|Budget: $55m||Financed by: Lakeshore Entertainment; Paramount; Motion Picture Production GmbH & Co. Ertste KG|
|Domestic Gross: $34,244,097||Domestic Distributor: Paramount|
|Overseas Gross: $11,252,437|
Director William Friedkin helmed this difficult production and continued to raise eyebrows in hollywood, not for controversial material in the film, but that of nepotism — since every studio considered him unemployable and yet Paramount which was run by his wife Sherry Lansing, would hire him for big budget productions. The Hunted was snatched up by Lakeshore Entertainment after Disney put the project into turnaround. Lakeshore financed the film with Paramount for $55 million, with some production coin from the German Tax shelter Motion Picture Production GmbH & Co.

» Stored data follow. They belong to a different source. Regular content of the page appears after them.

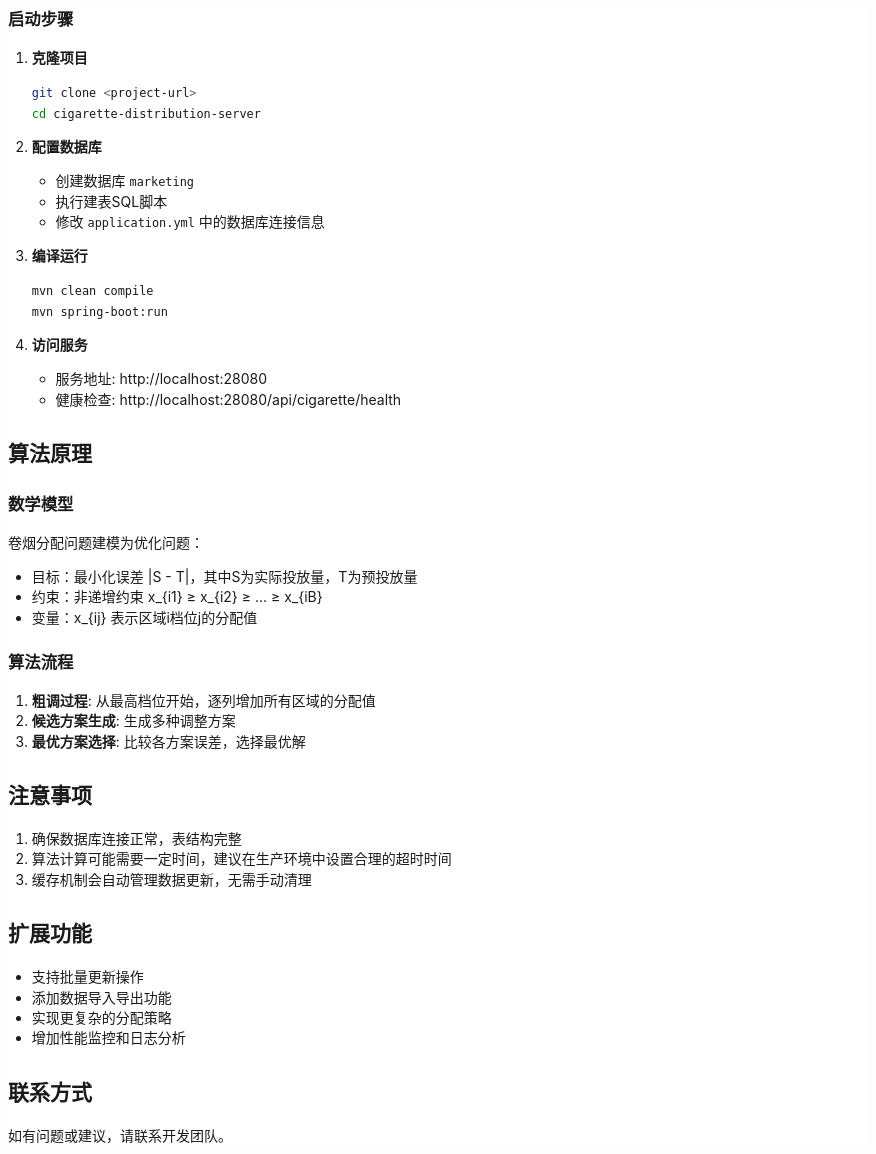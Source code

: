 ### 启动步骤

1. **克隆项目**
   ```bash
   git clone <project-url>
   cd cigarette-distribution-server
   ```

2. **配置数据库**
   - 创建数据库 `marketing`
   - 执行建表SQL脚本
   - 修改 `application.yml` 中的数据库连接信息

3. **编译运行**
   ```bash
   mvn clean compile
   mvn spring-boot:run
   ```

4. **访问服务**
   - 服务地址: http://localhost:28080
   - 健康检查: http://localhost:28080/api/cigarette/health

## 算法原理

### 数学模型

卷烟分配问题建模为优化问题：

- 目标：最小化误差 |S - T|，其中S为实际投放量，T为预投放量
- 约束：非递增约束 x_{i1} ≥ x_{i2} ≥ ... ≥ x_{iB}
- 变量：x_{ij} 表示区域i档位j的分配值

### 算法流程

1. **粗调过程**: 从最高档位开始，逐列增加所有区域的分配值
2. **候选方案生成**: 生成多种调整方案
3. **最优方案选择**: 比较各方案误差，选择最优解

## 注意事项

1. 确保数据库连接正常，表结构完整
2. 算法计算可能需要一定时间，建议在生产环境中设置合理的超时时间
3. 缓存机制会自动管理数据更新，无需手动清理

## 扩展功能

- 支持批量更新操作
- 添加数据导入导出功能
- 实现更复杂的分配策略
- 增加性能监控和日志分析

## 联系方式

如有问题或建议，请联系开发团队。
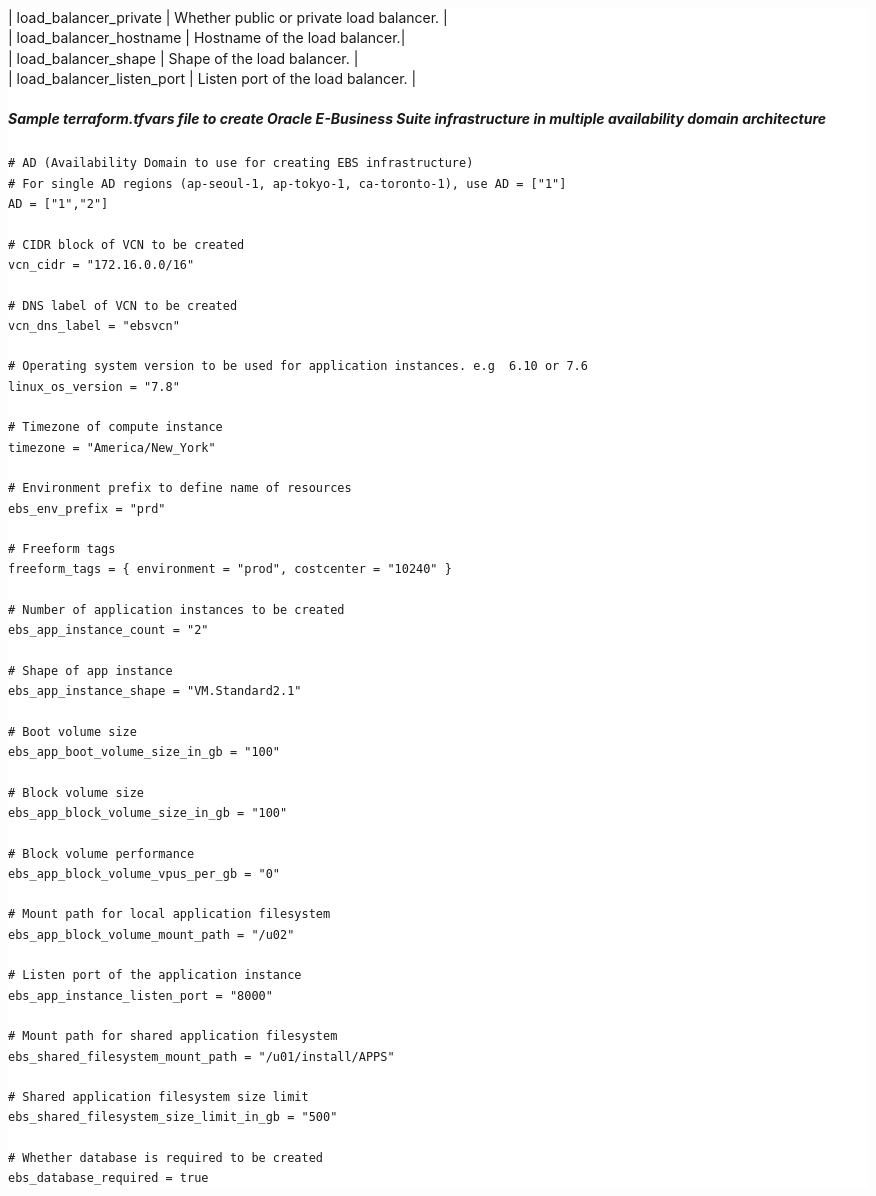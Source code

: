 | load_balancer_private      | Whether public or private load balancer. |                                                                                                                                                                                                                                                                                                                                                                                                                                                                                                                                                                                                                                                                       
| load_balancer_hostname     | Hostname of the load balancer.|                                                                                                                                                                                                                                                                                                                                    
| load_balancer_shape        | Shape of the load balancer. |                                                                                                                                                                                                                                                                                                                                      
| load_balancer_listen_port  | Listen port of the load balancer.  |                                                                                                                                                                                                                                                                                                                               

##### **Sample terraform.tfvars file to create Oracle E-Business Suite infrastructure in multiple availability domain architecture**

```hcl
# AD (Availability Domain to use for creating EBS infrastructure) 
# For single AD regions (ap-seoul-1, ap-tokyo-1, ca-toronto-1), use AD = ["1"] 
AD = ["1","2"]

# CIDR block of VCN to be created
vcn_cidr = "172.16.0.0/16"

# DNS label of VCN to be created
vcn_dns_label = "ebsvcn"

# Operating system version to be used for application instances. e.g  6.10 or 7.6
linux_os_version = "7.8"

# Timezone of compute instance
timezone = "America/New_York"

# Environment prefix to define name of resources
ebs_env_prefix = "prd"

# Freeform tags
freeform_tags = { environment = "prod", costcenter = "10240" }

# Number of application instances to be created
ebs_app_instance_count = "2"

# Shape of app instance
ebs_app_instance_shape = "VM.Standard2.1"

# Boot volume size 
ebs_app_boot_volume_size_in_gb = "100"

# Block volume size
ebs_app_block_volume_size_in_gb = "100"

# Block volume performance 
ebs_app_block_volume_vpus_per_gb = "0"

# Mount path for local application filesystem
ebs_app_block_volume_mount_path = "/u02"

# Listen port of the application instance
ebs_app_instance_listen_port = "8000"

# Mount path for shared application filesystem
ebs_shared_filesystem_mount_path = "/u01/install/APPS"

# Shared application filesystem size limit
ebs_shared_filesystem_size_limit_in_gb = "500"

# Whether database is required to be created
ebs_database_required = true

```

[magic_button]: https://oci-resourcemanager-plugin.plugins.oci.oraclecloud.com/latest/deploy-to-oracle-cloud.svg
[magic_ebs_stack]: https://console.us-ashburn-1.oraclecloud.com/resourcemanager/stacks/create?region=home&zipUrl=https://github.com/oracle-quickstart/oci-ebs/archive/master.zip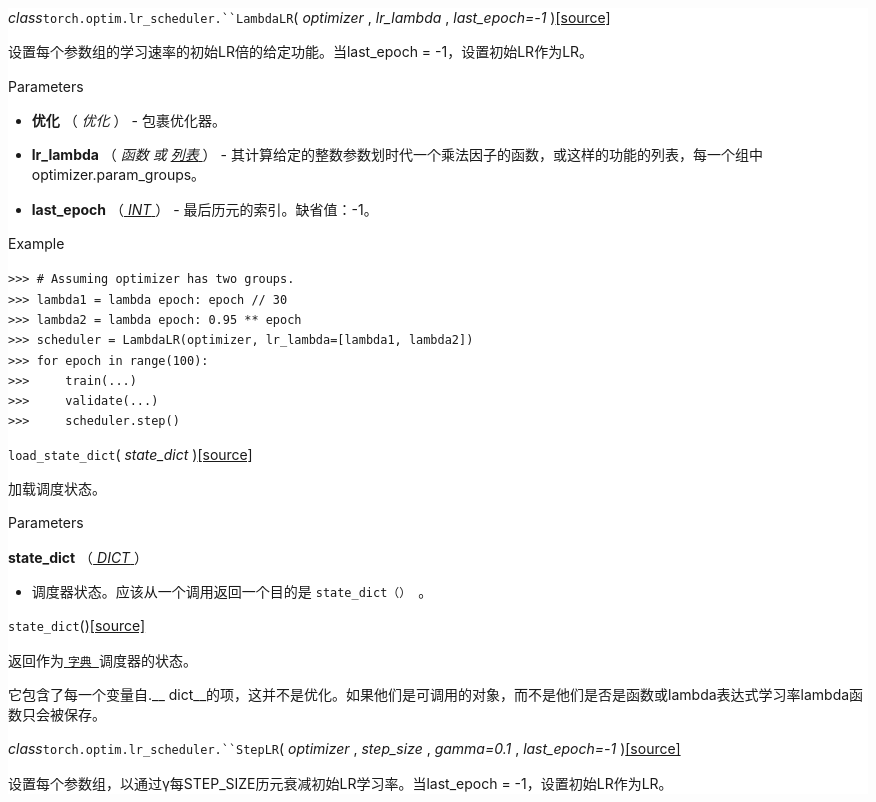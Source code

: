 _class_`torch.optim.lr_scheduler.``LambdaLR`( _optimizer_ , _lr_lambda_ ,
_last_epoch=-1_ )[[source]](_modules/torch/optim/lr_scheduler.html#LambdaLR)

    

设置每个参数组的学习速率的初始LR倍的给定功能。当last_epoch = -1，设置初始LR作为LR。

Parameters

    

  * **优化** （ _优化_ ） - 包裹优化器。

  * **lr_lambda** （ _函数_ _或_ [ _列表_ ](https://docs.python.org/3/library/stdtypes.html#list "\(in Python v3.7\)")） - 其计算给定的整数参数划时代一个乘法因子的函数，或这样的功能的列表，每一个组中optimizer.param_groups。

  * **last_epoch** （[ _INT_ ](https://docs.python.org/3/library/functions.html#int "\(in Python v3.7\)")） - 最后历元的索引。缺省值：-1。

Example

    
    
    >>> # Assuming optimizer has two groups.
    >>> lambda1 = lambda epoch: epoch // 30
    >>> lambda2 = lambda epoch: 0.95 ** epoch
    >>> scheduler = LambdaLR(optimizer, lr_lambda=[lambda1, lambda2])
    >>> for epoch in range(100):
    >>>     train(...)
    >>>     validate(...)
    >>>     scheduler.step()
    

`load_state_dict`( _state_dict_
)[[source]](_modules/torch/optim/lr_scheduler.html#LambdaLR.load_state_dict)

    

加载调度状态。

Parameters

    

**state_dict** （[ _DICT_
](https://docs.python.org/3/library/stdtypes.html#dict "\(in Python v3.7\)")）
- 调度器状态。应该从一个调用返回一个目的是 `state_dict（） `。

`state_dict`()[[source]](_modules/torch/optim/lr_scheduler.html#LambdaLR.state_dict)

    

返回作为[ `字典 `](https://docs.python.org/3/library/stdtypes.html#dict "\(in
Python v3.7\)")调度器的状态。

它包含了每一个变量自.__
dict__的项，这并不是优化。如果他们是可调用的对象，而不是他们是否是函数或lambda表达式学习率lambda函数只会被保存。

_class_`torch.optim.lr_scheduler.``StepLR`( _optimizer_ , _step_size_ ,
_gamma=0.1_ , _last_epoch=-1_
)[[source]](_modules/torch/optim/lr_scheduler.html#StepLR)

    

设置每个参数组，以通过γ每STEP_SIZE历元衰减初始LR学习率。当last_epoch = -1，设置初始LR作为LR。
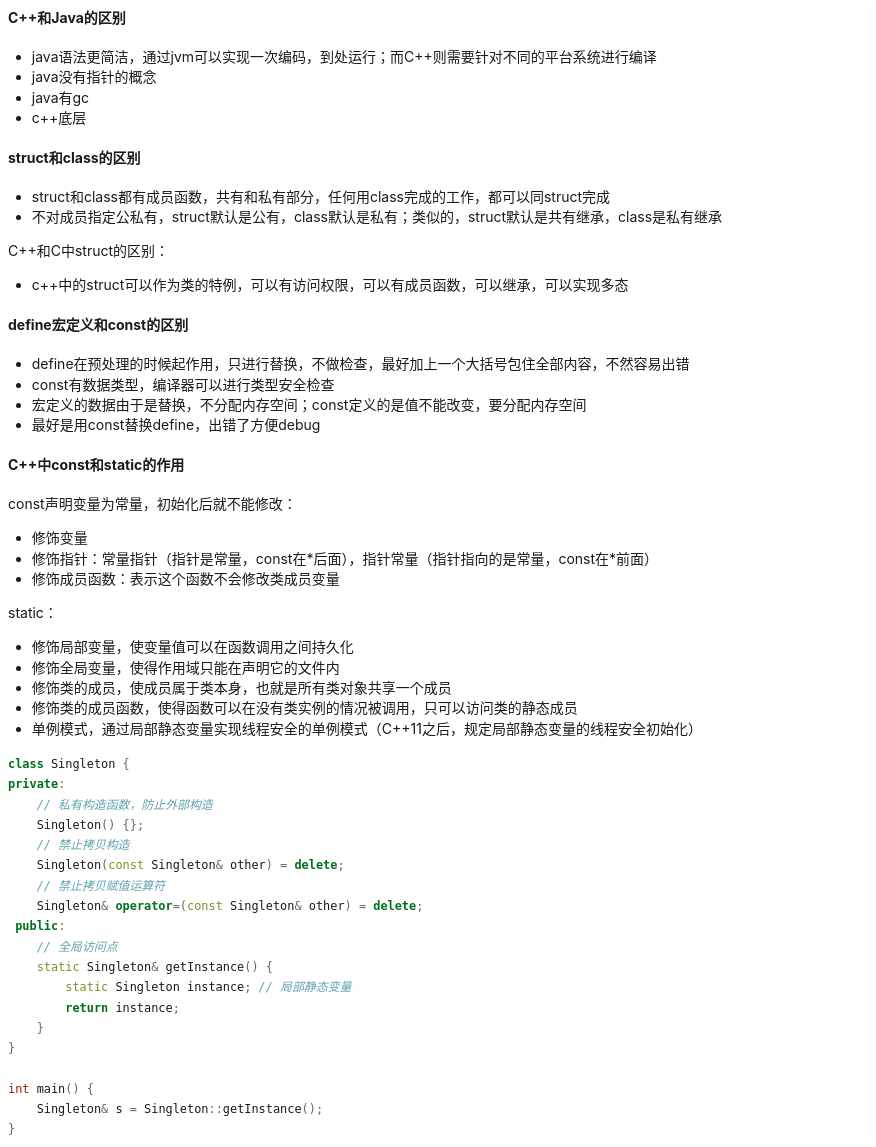 #### C++和Java的区别

- java语法更简洁，通过jvm可以实现一次编码，到处运行；而C++则需要针对不同的平台系统进行编译
- java没有指针的概念
- java有gc
- c++底层

#### struct和class的区别

- struct和class都有成员函数，共有和私有部分，任何用class完成的工作，都可以同struct完成
- 不对成员指定公私有，struct默认是公有，class默认是私有；类似的，struct默认是共有继承，class是私有继承

C++和C中struct的区别：

- c++中的struct可以作为类的特例，可以有访问权限，可以有成员函数，可以继承，可以实现多态

#### define宏定义和const的区别

- define在预处理的时候起作用，只进行替换，不做检查，最好加上一个大括号包住全部内容，不然容易出错
- const有数据类型，编译器可以进行类型安全检查
- 宏定义的数据由于是替换，不分配内存空间；const定义的是值不能改变，要分配内存空间
- 最好是用const替换define，出错了方便debug

#### C++中const和static的作用

const声明变量为常量，初始化后就不能修改：

- 修饰变量
- 修饰指针：常量指针（指针是常量，const在\*后面），指针常量（指针指向的是常量，const在\*前面）
- 修饰成员函数：表示这个函数不会修改类成员变量

static：

- 修饰局部变量，使变量值可以在函数调用之间持久化
- 修饰全局变量，使得作用域只能在声明它的文件内
- 修饰类的成员，使成员属于类本身，也就是所有类对象共享一个成员
- 修饰类的成员函数，使得函数可以在没有类实例的情况被调用，只可以访问类的静态成员
- 单例模式，通过局部静态变量实现线程安全的单例模式（C++11之后，规定局部静态变量的线程安全初始化）

```c++
class Singleton {
private:
    // 私有构造函数，防止外部构造
    Singleton() {};
    // 禁止拷贝构造
    Singleton(const Singleton& other) = delete;
    // 禁止拷贝赋值运算符
    Singleton& operator=(const Singleton& other) = delete;
 public:
    // 全局访问点
    static Singleton& getInstance() {
        static Singleton instance; // 局部静态变量
        return instance;
    }
}

int main() {
    Singleton& s = Singleton::getInstance();
}
```
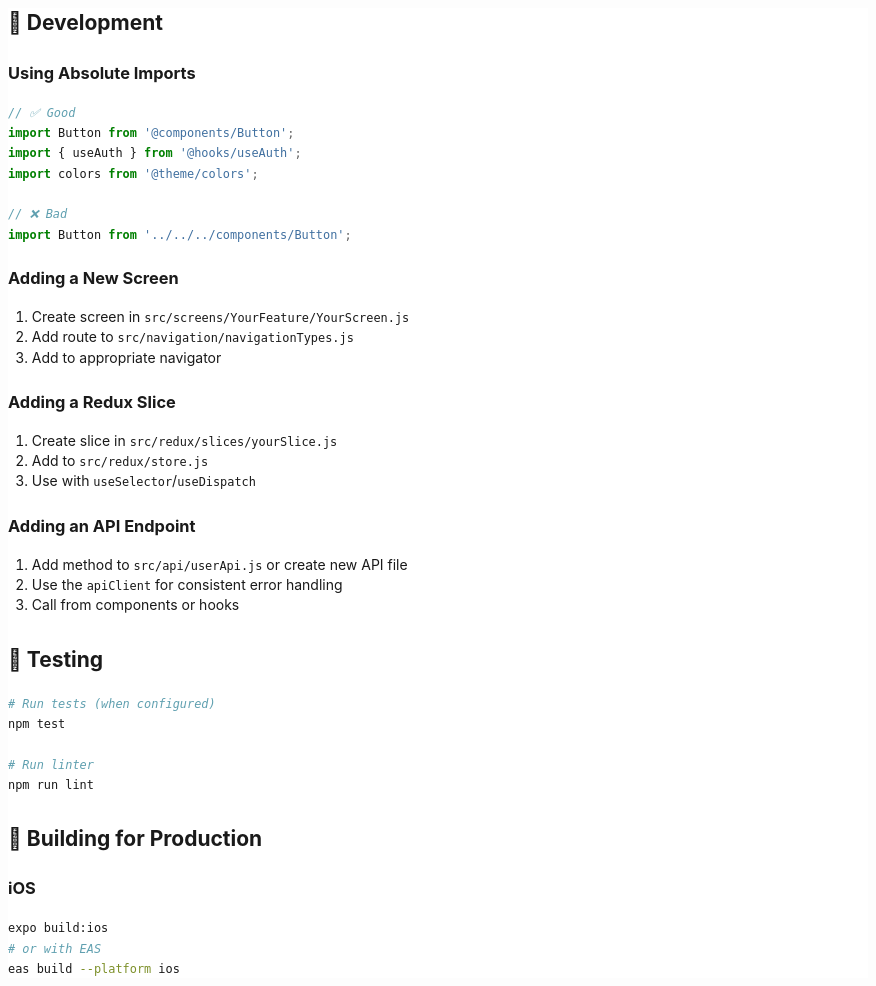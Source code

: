 ## 🔧 Development

### Using Absolute Imports

```javascript
// ✅ Good
import Button from '@components/Button';
import { useAuth } from '@hooks/useAuth';
import colors from '@theme/colors';

// ❌ Bad
import Button from '../../../components/Button';
```

### Adding a New Screen

1. Create screen in `src/screens/YourFeature/YourScreen.js`
2. Add route to `src/navigation/navigationTypes.js`
3. Add to appropriate navigator

### Adding a Redux Slice

1. Create slice in `src/redux/slices/yourSlice.js`
2. Add to `src/redux/store.js`
3. Use with `useSelector`/`useDispatch`

### Adding an API Endpoint

1. Add method to `src/api/userApi.js` or create new API file
2. Use the `apiClient` for consistent error handling
3. Call from components or hooks

## 🧪 Testing

```bash
# Run tests (when configured)
npm test

# Run linter
npm run lint
```

## 📱 Building for Production

### iOS

```bash
expo build:ios
# or with EAS
eas build --platform ios
```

Ertste KG. The Hunted was to complete production in 2001, but Benicio Del Toro suffered a wrist injury, which shut production down in June 2001 and was delayed until in February 2002. The Hunted received mixed to poor reviews and Paramount opened the film in 2,516 theaters to a soft start with $13,482,638. Audiences gave the film a terrible C cinemascore and the film dropped 51.7% the following weekend to $6,510,154 and closed its run with a disappointing $34,244,097. The Hunted flopped in every territory overseas, grossing just $1.9 million in the UK and Spain posted the highest gross with only $2 million and most markets pulled in under one million. The overseas total was $11,252,437. After The Hunted posted heavy red ink for Paramount, Sherry Lansing attached her husband to a big budget project about mob lawyer Sidney Korshak, which again drew criticism of nepotism, but in 2004 Lansing left the studio and the project never materialized. William Friedkin has not directed another big budget studio production after The Hunted, but rebounded critically with the low budget Bug in 2006.